* _What you need to do_:
Return the run of lines below that opens with the line containing "Long Term Debt." and closes with the line containing "cash flow < 3).", keeping each one exact.

* _Source texts of formatted documents_:
------------------------------------------------------------
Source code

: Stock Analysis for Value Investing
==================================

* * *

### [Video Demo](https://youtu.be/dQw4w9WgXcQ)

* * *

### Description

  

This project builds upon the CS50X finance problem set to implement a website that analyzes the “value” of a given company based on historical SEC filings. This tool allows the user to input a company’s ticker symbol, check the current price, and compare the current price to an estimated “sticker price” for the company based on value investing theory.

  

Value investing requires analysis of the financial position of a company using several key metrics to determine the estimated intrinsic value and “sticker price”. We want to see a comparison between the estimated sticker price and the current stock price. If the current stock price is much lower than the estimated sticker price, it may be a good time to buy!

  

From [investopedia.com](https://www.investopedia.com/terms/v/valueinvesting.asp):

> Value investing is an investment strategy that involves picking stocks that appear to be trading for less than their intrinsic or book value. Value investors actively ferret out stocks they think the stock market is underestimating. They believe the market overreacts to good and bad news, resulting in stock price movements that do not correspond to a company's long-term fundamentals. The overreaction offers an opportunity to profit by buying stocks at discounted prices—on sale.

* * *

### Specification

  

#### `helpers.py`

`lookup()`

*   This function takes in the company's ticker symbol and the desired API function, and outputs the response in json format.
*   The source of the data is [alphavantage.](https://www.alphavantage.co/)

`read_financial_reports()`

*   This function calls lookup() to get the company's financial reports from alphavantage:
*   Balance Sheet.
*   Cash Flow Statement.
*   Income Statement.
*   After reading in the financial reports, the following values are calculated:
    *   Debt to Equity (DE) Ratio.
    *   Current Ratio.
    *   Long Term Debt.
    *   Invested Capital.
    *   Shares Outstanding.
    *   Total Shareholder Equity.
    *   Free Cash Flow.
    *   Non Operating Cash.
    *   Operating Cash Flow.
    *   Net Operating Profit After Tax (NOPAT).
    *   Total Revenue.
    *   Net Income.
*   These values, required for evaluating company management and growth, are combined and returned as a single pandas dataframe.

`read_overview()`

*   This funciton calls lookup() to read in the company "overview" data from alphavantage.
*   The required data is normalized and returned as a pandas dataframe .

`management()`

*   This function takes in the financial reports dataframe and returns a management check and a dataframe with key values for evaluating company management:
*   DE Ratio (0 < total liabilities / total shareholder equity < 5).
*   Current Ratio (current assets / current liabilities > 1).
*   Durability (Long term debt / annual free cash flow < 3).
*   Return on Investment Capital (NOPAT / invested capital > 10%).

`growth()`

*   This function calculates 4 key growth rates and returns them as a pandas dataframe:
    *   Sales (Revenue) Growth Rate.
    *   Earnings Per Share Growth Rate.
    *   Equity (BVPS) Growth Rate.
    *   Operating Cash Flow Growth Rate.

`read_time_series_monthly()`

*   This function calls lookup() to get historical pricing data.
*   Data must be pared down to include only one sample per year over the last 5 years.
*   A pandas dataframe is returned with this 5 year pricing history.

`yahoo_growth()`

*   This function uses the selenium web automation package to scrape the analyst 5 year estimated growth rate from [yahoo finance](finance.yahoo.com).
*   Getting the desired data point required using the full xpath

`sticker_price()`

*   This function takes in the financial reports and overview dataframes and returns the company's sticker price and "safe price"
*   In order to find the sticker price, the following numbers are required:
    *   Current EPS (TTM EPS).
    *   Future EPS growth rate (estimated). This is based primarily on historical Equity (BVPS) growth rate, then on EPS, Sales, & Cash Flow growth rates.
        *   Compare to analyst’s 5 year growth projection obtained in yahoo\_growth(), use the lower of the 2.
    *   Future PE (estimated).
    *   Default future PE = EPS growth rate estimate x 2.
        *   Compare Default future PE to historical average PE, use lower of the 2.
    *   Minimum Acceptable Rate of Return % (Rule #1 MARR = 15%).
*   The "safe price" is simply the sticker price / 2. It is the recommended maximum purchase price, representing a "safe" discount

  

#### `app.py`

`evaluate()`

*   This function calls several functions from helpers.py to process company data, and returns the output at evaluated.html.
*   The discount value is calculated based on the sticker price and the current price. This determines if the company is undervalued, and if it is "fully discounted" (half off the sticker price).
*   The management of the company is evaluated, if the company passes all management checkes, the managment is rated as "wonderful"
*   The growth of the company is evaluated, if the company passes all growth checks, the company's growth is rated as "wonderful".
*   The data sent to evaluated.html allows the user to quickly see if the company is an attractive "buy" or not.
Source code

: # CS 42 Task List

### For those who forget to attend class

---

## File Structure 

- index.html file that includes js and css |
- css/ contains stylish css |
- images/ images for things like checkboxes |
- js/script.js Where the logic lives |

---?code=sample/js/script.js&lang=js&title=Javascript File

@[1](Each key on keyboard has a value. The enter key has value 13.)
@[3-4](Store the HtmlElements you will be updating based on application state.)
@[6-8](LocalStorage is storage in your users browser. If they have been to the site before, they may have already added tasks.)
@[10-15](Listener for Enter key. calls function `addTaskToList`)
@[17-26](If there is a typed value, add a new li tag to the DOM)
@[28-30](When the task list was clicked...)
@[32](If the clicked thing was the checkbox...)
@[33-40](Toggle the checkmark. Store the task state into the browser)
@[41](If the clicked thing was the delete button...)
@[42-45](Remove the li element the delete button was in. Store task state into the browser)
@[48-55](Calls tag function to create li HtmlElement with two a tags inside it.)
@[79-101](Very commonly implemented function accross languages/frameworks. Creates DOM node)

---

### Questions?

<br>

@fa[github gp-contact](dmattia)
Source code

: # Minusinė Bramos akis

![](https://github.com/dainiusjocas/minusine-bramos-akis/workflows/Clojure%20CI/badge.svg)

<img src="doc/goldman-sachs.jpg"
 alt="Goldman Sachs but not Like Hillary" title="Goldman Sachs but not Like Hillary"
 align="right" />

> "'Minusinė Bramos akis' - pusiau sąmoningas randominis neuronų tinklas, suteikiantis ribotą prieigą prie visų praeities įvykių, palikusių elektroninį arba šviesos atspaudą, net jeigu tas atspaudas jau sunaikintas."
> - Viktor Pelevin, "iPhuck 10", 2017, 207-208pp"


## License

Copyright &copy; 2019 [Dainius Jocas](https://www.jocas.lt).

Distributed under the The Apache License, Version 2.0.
------------------------------------------------------------
* _Solution_:
    *   Long Term Debt.
    *   Invested Capital.
    *   Shares Outstanding.
    *   Total Shareholder Equity.
    *   Free Cash Flow.
    *   Non Operating Cash.
    *   Operating Cash Flow.
    *   Net Operating Profit After Tax (NOPAT).
    *   Total Revenue.
    *   Net Income.
*   These values, required for evaluating company management and growth, are combined and returned as a single pandas dataframe.

`read_overview()`

*   This funciton calls lookup() to read in the company "overview" data from alphavantage.
*   The required data is normalized and returned as a pandas dataframe .

`management()`

*   This function takes in the financial reports dataframe and returns a management check and a dataframe with key values for evaluating company management:
*   DE Ratio (0 < total liabilities / total shareholder equity < 5).
*   Current Ratio (current assets / current liabilities > 1).
*   Durability (Long term debt / annual free cash flow < 3).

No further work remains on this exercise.